韓国文化財庁は8月12日、現存最古の韓国国旗「デニー太極旗」を国家宝物に指定予告した。この他、三・一運動期につくられた「ソウル津寛寺太極旗」や独立闘士の金九が1941年に署名した太極旗も国家宝物となった。
国立中央博物館が所蔵するデニー太極旗は、朝鮮国の外交顧問でもあった米国外交官オーウェン・ニッカーソン・デニー(1838~1900)が1891年の帰国時に持ち帰ったもので、縦182.5cm、横262cm。周囲の四卦が黒色でなく青色で、太極の二色の配置が現行とやや異なる。色が国旗を1882年に制定した朝鮮国が近代化のために外交努力したことを示す証となる。
津寛寺太極旗は、2009年に津寛寺の七星閣で発見された。宗主国の日の丸の上に太極旗の模様を描いた唯一で最古の事例であり、朝鮮王朝では冷遇されていた仏教寺院が近代の独立運動の拠点になっていたことを示唆している。
大韓民国臨時政府国務委員会の主席だった頃の金九が署名した太極旗(縦44.3cm、横62cm)には、「強弩未勢」なる仇敵日本を打倒し、独立する決意を示した「義句」が143字墨書されている。同旗を受け取ったベルギー人のシャルル・メウス神父が、独立闘志の安昌浩の妻に渡したものが1985年に独立記念館に寄贈されていた。
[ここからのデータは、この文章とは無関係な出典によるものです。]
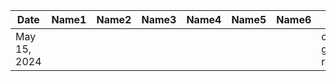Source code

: | Date | Name1 | Name2 | Name3 | Name4 | Name5 | Name6 | Task |
| --- | --- | --- | --- | --- | --- | --- | --- |
| May 15, 2024 | | | | | | | created git repo |
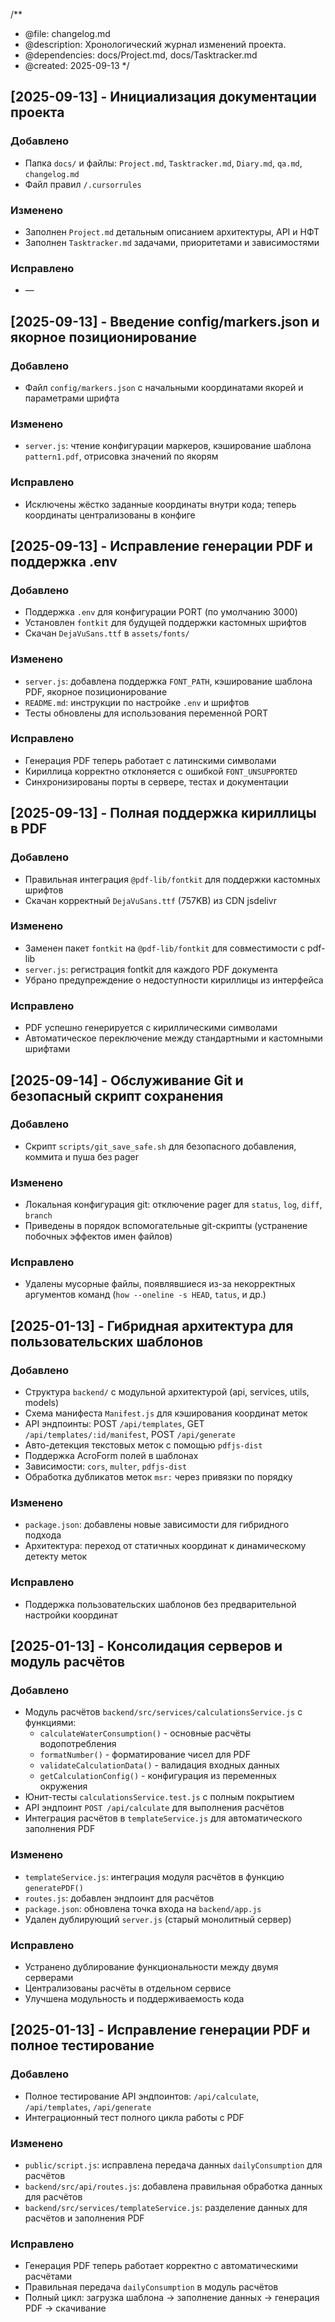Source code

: /**
 * @file: changelog.md
 * @description: Хронологический журнал изменений проекта.
 * @dependencies: docs/Project.md, docs/Tasktracker.md
 * @created: 2025-09-13
 */

## [2025-09-13] - Инициализация документации проекта
### Добавлено
- Папка `docs/` и файлы: `Project.md`, `Tasktracker.md`, `Diary.md`, `qa.md`, `changelog.md`
- Файл правил `/.cursorrules`

### Изменено
- Заполнен `Project.md` детальным описанием архитектуры, API и НФТ
- Заполнен `Tasktracker.md` задачами, приоритетами и зависимостями

### Исправлено
- —

## [2025-09-13] - Введение config/markers.json и якорное позиционирование
### Добавлено
- Файл `config/markers.json` с начальными координатами якорей и параметрами шрифта

### Изменено
- `server.js`: чтение конфигурации маркеров, кэширование шаблона `pattern1.pdf`, отрисовка значений по якорям

### Исправлено
- Исключены жёстко заданные координаты внутри кода; теперь координаты централизованы в конфиге

## [2025-09-13] - Исправление генерации PDF и поддержка .env
### Добавлено
- Поддержка `.env` для конфигурации PORT (по умолчанию 3000)
- Установлен `fontkit` для будущей поддержки кастомных шрифтов
- Скачан `DejaVuSans.ttf` в `assets/fonts/`

### Изменено
- `server.js`: добавлена поддержка `FONT_PATH`, кэширование шаблона PDF, якорное позиционирование
- `README.md`: инструкции по настройке `.env` и шрифтов
- Тесты обновлены для использования переменной PORT

### Исправлено
- Генерация PDF теперь работает с латинскими символами
- Кириллица корректно отклоняется с ошибкой `FONT_UNSUPPORTED`
- Синхронизированы порты в сервере, тестах и документации

## [2025-09-13] - Полная поддержка кириллицы в PDF
### Добавлено
- Правильная интеграция `@pdf-lib/fontkit` для поддержки кастомных шрифтов
- Скачан корректный `DejaVuSans.ttf` (757KB) из CDN jsdelivr

### Изменено
- Заменен пакет `fontkit` на `@pdf-lib/fontkit` для совместимости с pdf-lib
- `server.js`: регистрация fontkit для каждого PDF документа
- Убрано предупреждение о недоступности кириллицы из интерфейса

### Исправлено
- PDF успешно генерируется с кириллическими символами
- Автоматическое переключение между стандартными и кастомными шрифтами

## [2025-09-14] - Обслуживание Git и безопасный скрипт сохранения
### Добавлено
- Скрипт `scripts/git_save_safe.sh` для безопасного добавления, коммита и пуша без pager

### Изменено
- Локальная конфигурация git: отключение pager для `status`, `log`, `diff`, `branch`
- Приведены в порядок вспомогательные git-скрипты (устранение побочных эффектов имен файлов)

### Исправлено
- Удалены мусорные файлы, появлявшиеся из-за некорректных аргументов команд (`how --oneline -s HEAD`, `tatus`, и др.)

## [2025-01-13] - Гибридная архитектура для пользовательских шаблонов
### Добавлено
- Структура `backend/` с модульной архитектурой (api, services, utils, models)
- Схема манифеста `Manifest.js` для кэширования координат меток
- API эндпоинты: POST `/api/templates`, GET `/api/templates/:id/manifest`, POST `/api/generate`
- Авто-детекция текстовых меток с помощью `pdfjs-dist`
- Поддержка AcroForm полей в шаблонах
- Зависимости: `cors`, `multer`, `pdfjs-dist`
- Обработка дубликатов меток `msr:` через привязки по порядку

### Изменено
- `package.json`: добавлены новые зависимости для гибридного подхода
- Архитектура: переход от статичных координат к динамическому детекту меток

### Исправлено
- Поддержка пользовательских шаблонов без предварительной настройки координат

## [2025-01-13] - Консолидация серверов и модуль расчётов
### Добавлено
- Модуль расчётов `backend/src/services/calculationsService.js` с функциями:
  - `calculateWaterConsumption()` - основные расчёты водопотребления
  - `formatNumber()` - форматирование чисел для PDF
  - `validateCalculationData()` - валидация входных данных
  - `getCalculationConfig()` - конфигурация из переменных окружения
- Юнит-тесты `calculationsService.test.js` с полным покрытием
- API эндпоинт `POST /api/calculate` для выполнения расчётов
- Интеграция расчётов в `templateService.js` для автоматического заполнения PDF

### Изменено
- `templateService.js`: интеграция модуля расчётов в функцию `generatePDF()`
- `routes.js`: добавлен эндпоинт для расчётов
- `package.json`: обновлена точка входа на `backend/app.js`
- Удален дублирующий `server.js` (старый монолитный сервер)

### Исправлено
- Устранено дублирование функциональности между двумя серверами
- Централизованы расчёты в отдельном сервисе
- Улучшена модульность и поддерживаемость кода

## [2025-01-13] - Исправление генерации PDF и полное тестирование
### Добавлено
- Полное тестирование API эндпоинтов: `/api/calculate`, `/api/templates`, `/api/generate`
- Интеграционный тест полного цикла работы с PDF

### Изменено
- `public/script.js`: исправлена передача данных `dailyConsumption` для расчётов
- `backend/src/api/routes.js`: добавлена правильная обработка данных для расчётов
- `backend/src/services/templateService.js`: разделение данных для расчётов и заполнения PDF

### Исправлено
- Генерация PDF теперь работает корректно с автоматическими расчётами
- Правильная передача `dailyConsumption` в модуль расчётов
- Полный цикл: загрузка шаблона → заполнение данных → генерация PDF → скачивание

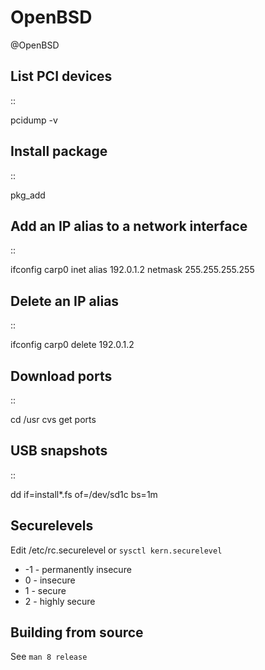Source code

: # OpenBSD
@OpenBSD

List PCI devices
----------------

::

 pcidump -v

Install package
---------------

::

 pkg_add <package>

Add an IP alias to a network interface
--------------------------------------

::

 ifconfig carp0 inet alias 192.0.1.2 netmask 255.255.255.255

Delete an IP alias
------------------
::

 ifconfig carp0 delete 192.0.1.2

Download ports
--------------
::

 cd /usr
 cvs get ports

USB snapshots
-------------
::

  dd if=install*.fs of=/dev/sd1c bs=1m

Securelevels
------------

Edit /etc/rc.securelevel or `sysctl kern.securelevel`


* -1 - permanently insecure
* 0 - insecure
* 1 - secure
* 2 - highly secure


Building from source
--------------------

See `man 8 release`


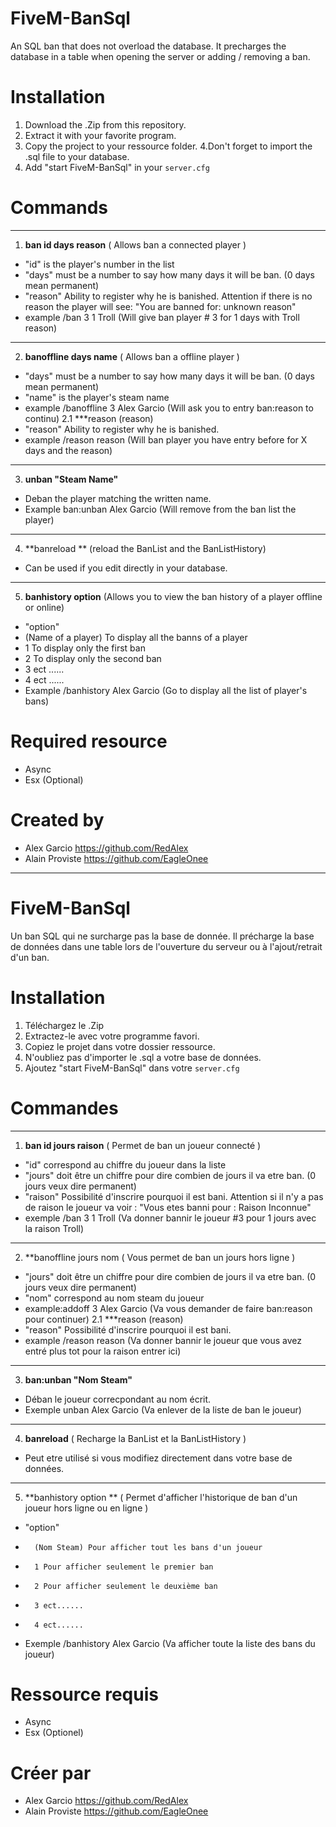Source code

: 
# FiveM-BanSql

An SQL ban that does not overload the database.
It precharges the database in a table when opening the server or adding / removing a ban.

# Installation
1. Download the .Zip from this repository.
2. Extract it with your favorite program.
3. Copy the project to your ressource folder.
4.Don't forget to import the .sql file to your database.
5. Add "start FiveM-BanSql" in your `server.cfg`

# Commands
___
1. **ban id days reason** (	Allows ban a connected player	)
 - "id" is the player's number in the list
 - "days" must be a number to say how many days it will be ban. (0 days mean permanent)
 - "reason" Ability to register why he is banished. Attention if there is no reason the player will see: "You are banned for: unknown reason"
 - example /ban 3 1 Troll (Will give ban player # 3 for 1 days with Troll reason)
___
2. **banoffline days name** (	   Allows ban a offline player	  )
 - "days" must be a number to say how many days it will be ban. (0 days mean permanent)
 - "name" is the player's steam name
 - example /banoffline 3 Alex Garcio (Will ask you to entry ban:reason to continu)
2.1 ***reason (reason)
 - "reason" Ability to register why he is banished.
 - example /reason reason (Will ban player you have entry before for X days and the reason)
___
3. **unban "Steam Name"**
 - Deban the player matching the written name.
 - Example ban:unban Alex Garcio (Will remove from the ban list the player)
___
4. **banreload ** (reload the BanList and the BanListHistory)
  - Can be used if you edit directly in your database.
___
5. **banhistory option** (Allows you to view the ban history of a player offline or online)
- "option"
- (Name of a player) To display all the banns of a player
- 1 To display only the first ban
- 2 To display only the second ban
- 3 ect ......
- 4 ect ......
- Example /banhistory Alex Garcio (Go to display all the list of player's bans)
   
# Required resource
- Async
- Esx (Optional)


# Created by
- Alex Garcio https://github.com/RedAlex
- Alain Proviste https://github.com/EagleOnee


___
# FiveM-BanSql

Un ban SQL qui ne surcharge pas la base de donnée.
Il précharge la base de données dans une table lors de l'ouverture du serveur ou à l'ajout/retrait d'un ban.

# Installation
1. Téléchargez le .Zip
2. Extractez-le avec votre programme favori.
3. Copiez le projet dans votre dossier ressource.
4. N'oubliez pas d'importer le .sql a votre base de données.
5. Ajoutez "start FiveM-BanSql" dans votre `server.cfg`


# Commandes
___
1. **ban id jours raison** (  Permet de ban un joueur connecté 	)
 -  "id" correspond au chiffre du joueur dans la liste
 -  "jours" doit être un chiffre pour dire combien de jours il va etre ban. (0 jours veux dire permanent)
 -  "raison" Possibilité d'inscrire pourquoi il est bani. Attention si il n'y a pas de raison le joueur va voir : "Vous etes banni pour : Raison Inconnue"
 -  exemple /ban 3 1 Troll (Va donner bannir le joueur #3 pour 1 jours avec la raison Troll)
___

2. **banoffline jours nom (	   Vous permet de ban un jours hors ligne	)
 -  "jours" doit être un chiffre pour dire combien de jours il va etre ban. (0 jours veux dire permanent)
 -  "nom" correspond au nom steam du joueur
 - example:addoff 3 Alex Garcio (Va vous demander de faire ban:reason pour continuer)
2.1 ***reason (reason)
 - "reason" Possibilité d'inscrire pourquoi il est bani.
 - example /reason reason (Va donner bannir le joueur que vous avez entré plus tot pour la raison entrer ici)
___
3. **ban:unban "Nom Steam"**
 - Déban le joueur correcpondant au nom écrit.
 - Exemple unban Alex Garcio (Va enlever de la liste de ban le joueur)
___
4. **banreload** (   Recharge la BanList et la BanListHistory   )
  - Peut etre utilisé si vous modifiez directement dans votre base de données.
___
5. **banhistory option ** (	 Permet d'afficher l'historique de ban d'un joueur hors ligne ou en ligne	)
-   "option" 
-		(Nom Steam) Pour afficher tout les bans d'un joueur
-		1 Pour afficher seulement le premier ban
-		2 Pour afficher seulement le deuxième ban
-		3 ect......
-		4 ect......
-   Exemple /banhistory Alex Garcio (Va afficher toute la liste des bans du joueur)
   
# Ressource requis
- Async
- Esx (Optionel)


# Créer par
- Alex Garcio https://github.com/RedAlex
- Alain Proviste https://github.com/EagleOnee
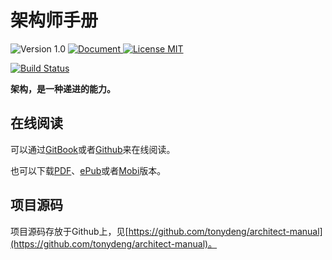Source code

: # 架构师手册

<p>
    <img src="https://img.shields.io/badge/version-1.0-blue.svg?cacheSeconds=2592000"  alt="Version 1.0"/>
    <a href="https://tonydeng.github.io/architect-manual">
        <img alt="Document" src="https://img.shields.io/badge/documentation-yes-brightgreen.svg" />
    </a>
    <a href="https://github.com/tonydeng/architect-manual/blob/master/LICENSE">
        <img alt="License MIT" src="https://img.shields.io/badge/License-MIT-yellow.svg" />
    </a>
</p>
<p>
    <a href="https://travis-ci.org/tonydeng/architect-manual">
        <img alt="Build Status" src="https://travis-ci.org/tonydeng/architect-manual.svg?branch=master">
    </a>
</p>

**架构，是一种递进的能力。**

## 在线阅读

可以通过[GitBook](https://tonydeng.gitbooks.io/architect-manual/)或者[Github](https://tonydeng.github.io/architect-manual)来在线阅读。

也可以下载[PDF](https://www.gitbook.com/download/pdf/book/tonydeng/architect-manual)、[ePub](https://www.gitbook.com/download/epub/book/tonydeng/architect-manual)或者[Mobi](https://www.gitbook.com/download/mobi/book/tonydeng/architect-manual)版本。

## 项目源码

项目源码存放于Github上，见[https://github.com/tonydeng/architect-manual](https://github.com/tonydeng/architect-manual)。
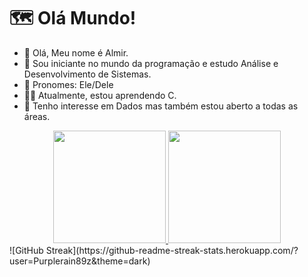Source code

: # 🗺 Olá Mundo!

- 👋 Olá, Meu nome é Almir.
- 👀 Sou iniciante no mundo da programação e estudo Análise e Desenvolvimento de Sistemas.
- 🌱 Pronomes: Ele/Dele
- 👨‍💻 Atualmente, estou aprendendo C.
- 💼 Tenho interesse em Dados mas também estou aberto a todas as áreas.

<div align="center">
  <a href="https://github.com/Purplerain89z">
    <img height="180em" src="https://github-readme-stats.vercel.app/api?username=Purplerain89z&show_icons=true&theme=midnight-purple&include_all_commits=true" />
    <img height="180em" src="https://github-readme-stats.vercel.app/api/top-langs/?username=Purplerain89z&layout=compact&langs_count=7&theme=midnight-purple" />
  </a>
</div>
![GitHub Streak](https://github-readme-streak-stats.herokuapp.com/?user=Purplerain89z&theme=dark)
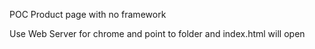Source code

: POC Product page with no framework

Use Web Server for chrome and point to folder and index.html will open

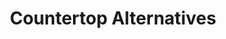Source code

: ---
title: "Countertop Alternatives"
url: /diamond-springs/countertop-alternatives/
shop: kitchen
---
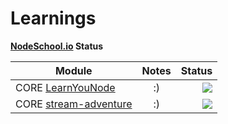 # Learnings

**[NodeSchool.io]( http://nodeschool.io/) Status**

| Module        | Notes         | Status  |
| ------------- |:-------------:| -----:|
| CORE [LearnYouNode](https://github.com/workshopper/learnyounode)      | :) | ![](https://img.shields.io/badge/learnings-completed-green.svg) |
| CORE [stream-adventure](https://github.com/workshopper/stream-adventure)      | :)      |   ![](https://img.shields.io/badge/learnings-not%20started-yellow.svg) | 

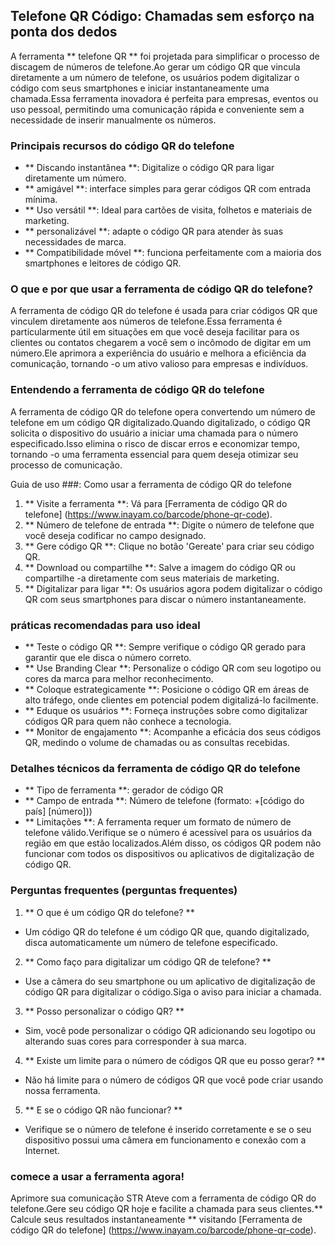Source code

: ## Telefone QR Código: Chamadas sem esforço na ponta dos dedos

A ferramenta ** telefone QR ** foi projetada para simplificar o processo de discagem de números de telefone.Ao gerar um código QR que vincula diretamente a um número de telefone, os usuários podem digitalizar o código com seus smartphones e iniciar instantaneamente uma chamada.Essa ferramenta inovadora é perfeita para empresas, eventos ou uso pessoal, permitindo uma comunicação rápida e conveniente sem a necessidade de inserir manualmente os números.

### Principais recursos do código QR do telefone
- ** Discando instantânea **: Digitalize o código QR para ligar diretamente um número.
- ** amigável **: interface simples para gerar códigos QR com entrada mínima.
- ** Uso versátil **: Ideal para cartões de visita, folhetos e materiais de marketing.
- ** personalizável **: adapte o código QR para atender às suas necessidades de marca.
- ** Compatibilidade móvel **: funciona perfeitamente com a maioria dos smartphones e leitores de código QR.

### O que e por que usar a ferramenta de código QR do telefone?
A ferramenta de código QR do telefone é usada para criar códigos QR que vinculem diretamente aos números de telefone.Essa ferramenta é particularmente útil em situações em que você deseja facilitar para os clientes ou contatos chegarem a você sem o incômodo de digitar em um número.Ele aprimora a experiência do usuário e melhora a eficiência da comunicação, tornando -o um ativo valioso para empresas e indivíduos.

### Entendendo a ferramenta de código QR do telefone
A ferramenta de código QR do telefone opera convertendo um número de telefone em um código QR digitalizado.Quando digitalizado, o código QR solicita o dispositivo do usuário a iniciar uma chamada para o número especificado.Isso elimina o risco de discar erros e economizar tempo, tornando -o uma ferramenta essencial para quem deseja otimizar seu processo de comunicação.

Guia de uso ###: Como usar a ferramenta de código QR do telefone
1. ** Visite a ferramenta **: Vá para [Ferramenta de código QR do telefone] (https://www.inayam.co/barcode/phone-qr-code).
2. ** Número de telefone de entrada **: Digite o número de telefone que você deseja codificar no campo designado.
3. ** Gere código QR **: Clique no botão 'Gereate' para criar seu código QR.
4. ** Download ou compartilhe **: Salve a imagem do código QR ou compartilhe -a diretamente com seus materiais de marketing.
5. ** Digitalizar para ligar **: Os usuários agora podem digitalizar o código QR com seus smartphones para discar o número instantaneamente.

### práticas recomendadas para uso ideal
- ** Teste o código QR **: Sempre verifique o código QR gerado para garantir que ele disca o número correto.
- ** Use Branding Clear **: Personalize o código QR com seu logotipo ou cores da marca para melhor reconhecimento.
- ** Coloque estrategicamente **: Posicione o código QR em áreas de alto tráfego, onde clientes em potencial podem digitalizá-lo facilmente.
- ** Eduque os usuários **: Forneça instruções sobre como digitalizar códigos QR para quem não conhece a tecnologia.
- ** Monitor de engajamento **: Acompanhe a eficácia dos seus códigos QR, medindo o volume de chamadas ou as consultas recebidas.

### Detalhes técnicos da ferramenta de código QR do telefone
- ** Tipo de ferramenta **: gerador de código QR
- ** Campo de entrada **: Número de telefone (formato: +[código do país] [número]))
- ** Limitações **: A ferramenta requer um formato de número de telefone válido.Verifique se o número é acessível para os usuários da região em que estão localizados.Além disso, os códigos QR podem não funcionar com todos os dispositivos ou aplicativos de digitalização de código QR.

### Perguntas frequentes (perguntas frequentes)

1. ** O que é um código QR do telefone? **
- Um código QR do telefone é um código QR que, quando digitalizado, disca automaticamente um número de telefone especificado.

2. ** Como faço para digitalizar um código QR de telefone? **
- Use a câmera do seu smartphone ou um aplicativo de digitalização de código QR para digitalizar o código.Siga o aviso para iniciar a chamada.

3. ** Posso personalizar o código QR? **
- Sim, você pode personalizar o código QR adicionando seu logotipo ou alterando suas cores para corresponder à sua marca.

4. ** Existe um limite para o número de códigos QR que eu posso gerar? **
- Não há limite para o número de códigos QR que você pode criar usando nossa ferramenta.

5. ** E se o código QR não funcionar? **
- Verifique se o número de telefone é inserido corretamente e se o seu dispositivo possui uma câmera em funcionamento e conexão com a Internet.

### comece a usar a ferramenta agora!
Aprimore sua comunicação STR Ateve com a ferramenta de código QR do telefone.Gere seu código QR hoje e facilite a chamada para seus clientes.** Calcule seus resultados instantaneamente ** visitando [Ferramenta de código QR do telefone] (https://www.inayam.co/barcode/phone-qr-code).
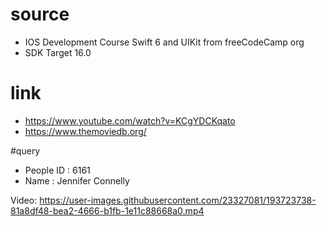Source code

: # source
- IOS Development Course Swift 6 and UIKit from freeCodeCamp org
- SDK Target 16.0

# link
- https://www.youtube.com/watch?v=KCgYDCKqato
- https://www.themoviedb.org/

#query
- People ID : 6161
- Name : Jennifer Connelly

Video:
https://user-images.githubusercontent.com/23327081/193723738-81a8df48-bea2-4666-b1fb-1e11c88668a0.mp4

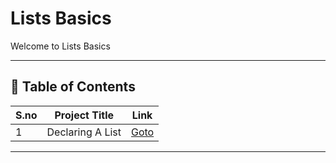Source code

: # Lists Basics

Welcome to Lists Basics

---

## 📅 Table of Contents

| S.no | Project Title        | Link                                    |
|------|----------------------|-----------------------------------------|
| 1    | Declaring A List     | [Goto](1_declaring_a_list/README.md)    |





---

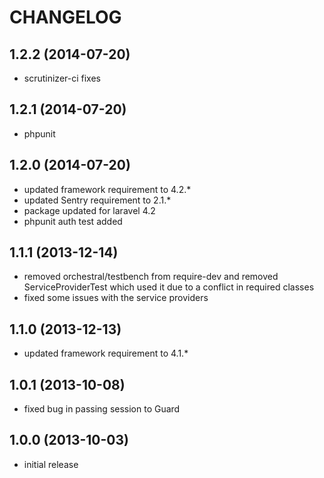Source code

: CHANGELOG
=========

1.2.2 (2014-07-20)
------------------
* scrutinizer-ci fixes

1.2.1 (2014-07-20)
------------------
* phpunit

1.2.0 (2014-07-20)
------------------
* updated framework requirement to 4.2.*
* updated Sentry requirement to 2.1.*
* package updated for laravel 4.2
* phpunit auth test added

1.1.1 (2013-12-14)
------------------
* removed orchestral/testbench from require-dev and removed ServiceProviderTest which used it due to a conflict in
  required classes
* fixed some issues with the service providers

1.1.0 (2013-12-13)
------------------
* updated framework requirement to 4.1.*

1.0.1 (2013-10-08)
------------------
* fixed bug in passing session to Guard

1.0.0 (2013-10-03)
------------------
* initial release

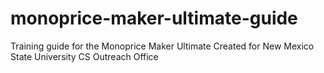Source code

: # monoprice-maker-ultimate-guide
Training guide for the Monoprice Maker Ultimate
Created for New Mexico State University CS Outreach Office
太極旗のデザインでは、中央の円が陰陽を意味し、周囲に八卦のうち4つが配されている。1949年に韓国国旗とされた同旗は1882年8月、特命全権大使の朴泳孝(パク・ヨンヒョ)が日本に向かう船上で発案したと伝えられてきた。しかしながら、同年7月の時点で米海軍省が発行した「海上国家の旗」に同デザインの太極旗が記載されており、同年の米朝修好条約交渉の頃に既に使用されていたという。2004年に注目された新発見だが、船上で発案されたという既存説の方が伝承くさくもある。